Meg Levy’s Bluewater Sales has a 14-strong draft catalogued for the sale and said she had wanted to see another select yearling sale in Kentucky during September.
“I love the idea of having an additional select yearling venue in Kentucky in September,” Levy said. “It’s something I’ve wanted to see tried for many years. The horse business is fueled by a quest for the best mentality. Giving buyers more of what they want in the shortest amount of time is a good thing in my mind.
“The idea of showcasing sires and pedigrees that have shown an affinity for the turf is innovative and timely. Almost half of the graded stakes run in the US are run on turf.
“The Thoroughbred racing and breeding game has continued to become more global in the last 15 years. Technology has made pedigree and racing information easy to access. American racehorses and trainers have shown their prowess at international race meets like Royal Ascot. American breeding syndicates and stallion stations have expanded into European and Australian marketplaces. Many of the top American broodmare prospects over the last decade are successfully producing in Japan.”
US-bred runners been well represented at the major international race meetings over the years, including Royal Ascot where they have performed with considerable success, including the brilliant win of Tepin (Bernstein) in last year’s Queen Anne Stakes (Gr 1, 1m).
This year’s meeting was no exception, with a record number of US-bred runners, finishing the week with four winners, headlined by Lady Aurelia’s (Scat Daddy) win in the King’s Stand Stakes (Gr 1, 5f) and Caravaggio’s (Scat Daddy) victory in the Commonwealth Cup (Gr 1, 6f).
The late Scat Daddy was also responsible for siring the other two American-bred winners, Sioux Nation, who won the the Norfolk Stakes (Gr 2, 5f) and Sandringham Handicap (Listed, 1m) winner Con Te Partiro.
Scat Daddy has five lots catalogued for The Turf Showcase, a filly and four colts, including Lot 78, a colt out of Grade Two winner and Grade One-placed Last Song (Unbridled’s Song) from the family of Grade One winners Only Queens (Transworld) and Tactile (Slew o’ Gold).
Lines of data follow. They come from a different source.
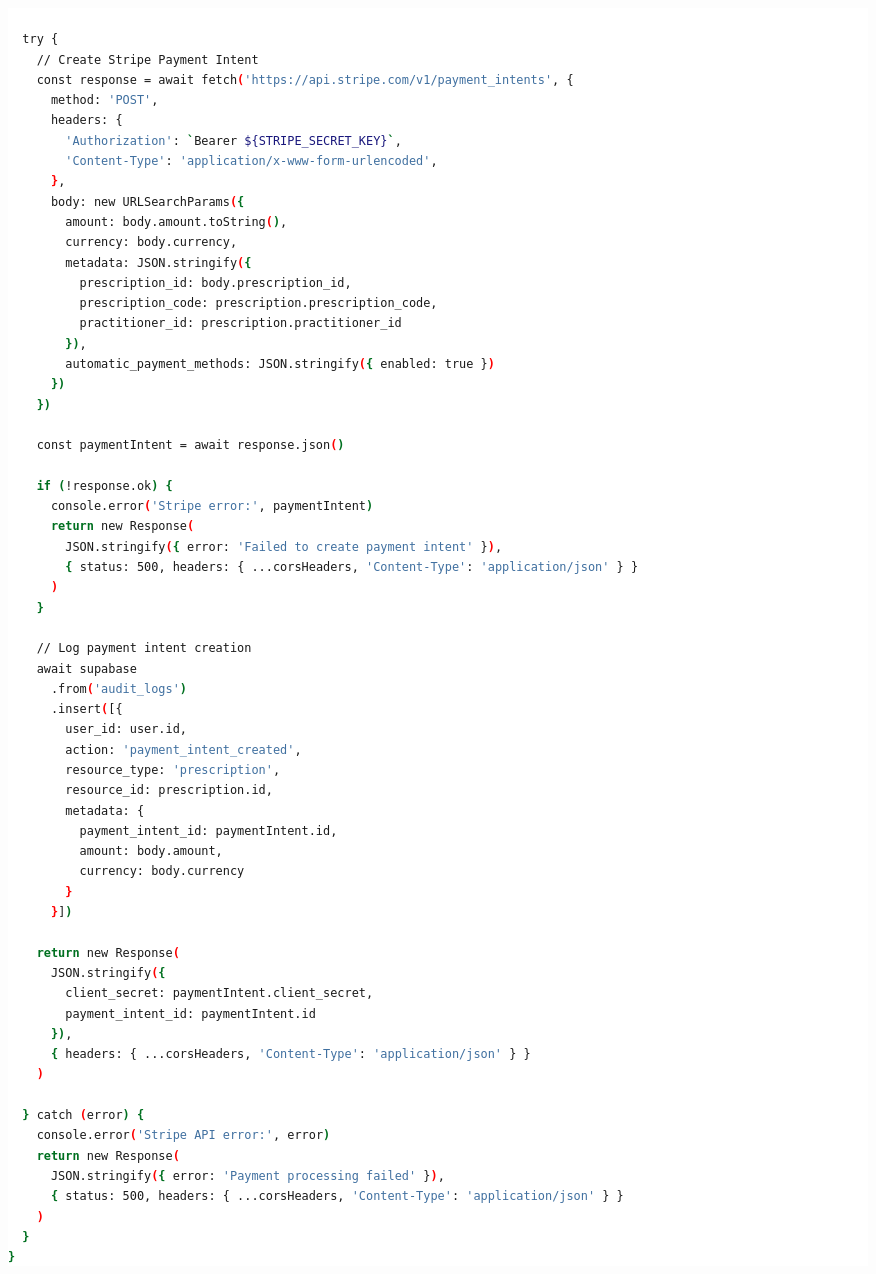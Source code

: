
 ```bash

  try {
    // Create Stripe Payment Intent
    const response = await fetch('https://api.stripe.com/v1/payment_intents', {
      method: 'POST',
      headers: {
        'Authorization': `Bearer ${STRIPE_SECRET_KEY}`,
        'Content-Type': 'application/x-www-form-urlencoded',
      },
      body: new URLSearchParams({
        amount: body.amount.toString(),
        currency: body.currency,
        metadata: JSON.stringify({
          prescription_id: body.prescription_id,
          prescription_code: prescription.prescription_code,
          practitioner_id: prescription.practitioner_id
        }),
        automatic_payment_methods: JSON.stringify({ enabled: true })
      })
    })

    const paymentIntent = await response.json()

    if (!response.ok) {
      console.error('Stripe error:', paymentIntent)
      return new Response(
        JSON.stringify({ error: 'Failed to create payment intent' }),
        { status: 500, headers: { ...corsHeaders, 'Content-Type': 'application/json' } }
      )
    }

    // Log payment intent creation
    await supabase
      .from('audit_logs')
      .insert([{
        user_id: user.id,
        action: 'payment_intent_created',
        resource_type: 'prescription',
        resource_id: prescription.id,
        metadata: {
          payment_intent_id: paymentIntent.id,
          amount: body.amount,
          currency: body.currency
        }
      }])

    return new Response(
      JSON.stringify({
        client_secret: paymentIntent.client_secret,
        payment_intent_id: paymentIntent.id
      }),
      { headers: { ...corsHeaders, 'Content-Type': 'application/json' } }
    )

  } catch (error) {
    console.error('Stripe API error:', error)
    return new Response(
      JSON.stringify({ error: 'Payment processing failed' }),
      { status: 500, headers: { ...corsHeaders, 'Content-Type': 'application/json' } }
    )
  }
}

```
“Worth noting, in our consignment we have two special physical yearlings out of Graded stakes winners, a Scat Daddy colt and a Candy Ride filly. We’ve also placed several yearlings by up and coming sire Declaration Of War, including one colt who is half to impressive maiden winner and TDN rising star by Candy Ride, Separationofpowers,” added Levy.
Standout lots include
Lot 56, a colt by Kitten’s Joy out of the winner Indian Spell (Indian Charlie) who is herself a daughter of the dual Grade One winner Proud Spell (Proud Citizen).
Lot 66, a filly by Verrazano (More Than Ready) out of the winning Danehill (Danzig) mare Josette who has produced six winners from seven foals to race and is the grandam of the Grade One winner Collected (City Zip).
Lot 87, a bay filly by Candy Ride (Ride The Rails) out of the Grade One winner Maryfield (Elusive Quality).
Lot 101, a filly by War Front out of the stakes-placed On Parade (Storm Cat) making her a half-sister to the Grade Three winner Parading (Pulpit) and the stakes-placed Protesting (A.P.Indy).
Lot 120, a filly by Declaration Of War (War Front) out of the European-bred Grade Two winner Sayedah (Darshaan) who has produced three winners to date including the Group Two-placed Battle Of Marathon (War Front).
Lot 142, a colt by Arrowfield Stud shuttler Animal Kingdom out of the dual Grade One winner Tout Charmant (Slewvescent) who has produced six winners to date, including the Grade Two winner and Grade One-placed Dancing House (Tapit).